Does anyone know if this applies to my van Auto Trail Comanche?
As I dont appear to have any instructions about the tank heaters with my van

Baza


----------



## SGMGB (Sep 17, 2009)

I have an Autocruise Starburst with a winter pack fitted. The water for the toilet flush comes from the fresh water tank will this be ok in the winter.


----------



## rayc (Jun 3, 2008)

SGMGB said:


> I have an Autocruise Starburst with a winter pack fitted. The water for the toilet flush comes from the fresh water tank will this be ok in the winter.


There is no holding tank as such so if you drain the fresh water tank and then press the flush buttton then you should clear any water in the toilet flush plumbing.


----------



## SGMGB (Sep 17, 2009)

I had the winter pack fitted so i could leave water in when on ehu are you saying this will not workwhen set on frost.


----------



## rayc (Jun 3, 2008)

SGMGB said:


> I had the winter pack fitted so i could leave water in when on ehu are you saying this will not workwhen set on frost.
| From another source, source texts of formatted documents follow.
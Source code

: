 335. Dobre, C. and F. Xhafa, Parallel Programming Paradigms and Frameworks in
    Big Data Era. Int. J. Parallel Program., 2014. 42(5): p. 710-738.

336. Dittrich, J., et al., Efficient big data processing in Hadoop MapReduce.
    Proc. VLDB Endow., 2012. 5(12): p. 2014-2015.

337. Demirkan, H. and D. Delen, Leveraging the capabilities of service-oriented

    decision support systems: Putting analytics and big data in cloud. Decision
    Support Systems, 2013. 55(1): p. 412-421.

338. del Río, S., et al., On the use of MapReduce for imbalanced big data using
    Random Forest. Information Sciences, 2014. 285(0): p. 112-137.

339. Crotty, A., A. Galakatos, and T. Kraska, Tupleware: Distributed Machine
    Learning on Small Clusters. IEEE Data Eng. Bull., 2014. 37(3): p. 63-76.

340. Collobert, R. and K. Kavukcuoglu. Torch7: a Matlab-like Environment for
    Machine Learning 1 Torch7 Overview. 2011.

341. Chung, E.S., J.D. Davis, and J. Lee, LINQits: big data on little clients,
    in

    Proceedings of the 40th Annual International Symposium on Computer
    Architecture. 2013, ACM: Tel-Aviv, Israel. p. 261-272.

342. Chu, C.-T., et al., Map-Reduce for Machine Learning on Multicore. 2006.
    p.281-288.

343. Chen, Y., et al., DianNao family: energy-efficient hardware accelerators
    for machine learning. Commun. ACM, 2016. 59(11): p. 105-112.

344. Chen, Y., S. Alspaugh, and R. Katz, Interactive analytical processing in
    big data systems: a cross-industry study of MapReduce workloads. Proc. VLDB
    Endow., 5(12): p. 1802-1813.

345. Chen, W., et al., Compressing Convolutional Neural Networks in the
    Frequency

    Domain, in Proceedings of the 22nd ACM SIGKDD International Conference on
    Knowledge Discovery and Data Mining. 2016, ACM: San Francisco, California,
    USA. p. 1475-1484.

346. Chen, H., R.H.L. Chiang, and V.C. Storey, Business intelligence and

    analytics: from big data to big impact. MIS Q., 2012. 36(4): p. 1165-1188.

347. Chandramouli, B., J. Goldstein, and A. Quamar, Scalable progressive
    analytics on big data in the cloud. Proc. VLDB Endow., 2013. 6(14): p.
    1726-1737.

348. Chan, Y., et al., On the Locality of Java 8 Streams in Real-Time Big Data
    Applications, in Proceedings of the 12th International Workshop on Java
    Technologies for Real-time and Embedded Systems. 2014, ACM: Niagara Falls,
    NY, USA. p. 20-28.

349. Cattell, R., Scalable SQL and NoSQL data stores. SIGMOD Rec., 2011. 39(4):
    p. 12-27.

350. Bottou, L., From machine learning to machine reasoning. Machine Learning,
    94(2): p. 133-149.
The Swift web site says "Washrooms are well appointed and an optional winter pack is also available, consisting of fresh and waste water tank heaters, waste pipe insulation and fridge vent covers for comfortable all year round travelling".

My understanding from reading about it is that the winter pack tank heaters are *only to prevent the below the floor fresh and waste water tanks from freezing*. 
If you had the MH on your drive on EHU and the tank heaters came on then all they would do is protect the water in the fresh and waste water tanks . They would not protect the water heater, toilet, pipework or a remote pump if fitted. In that event it would be best to switch the water heater on and to have some form of space heating that would provide heat to the interior including the toilet compartment e.g an oil filled radiator fed through a thermostat.


----------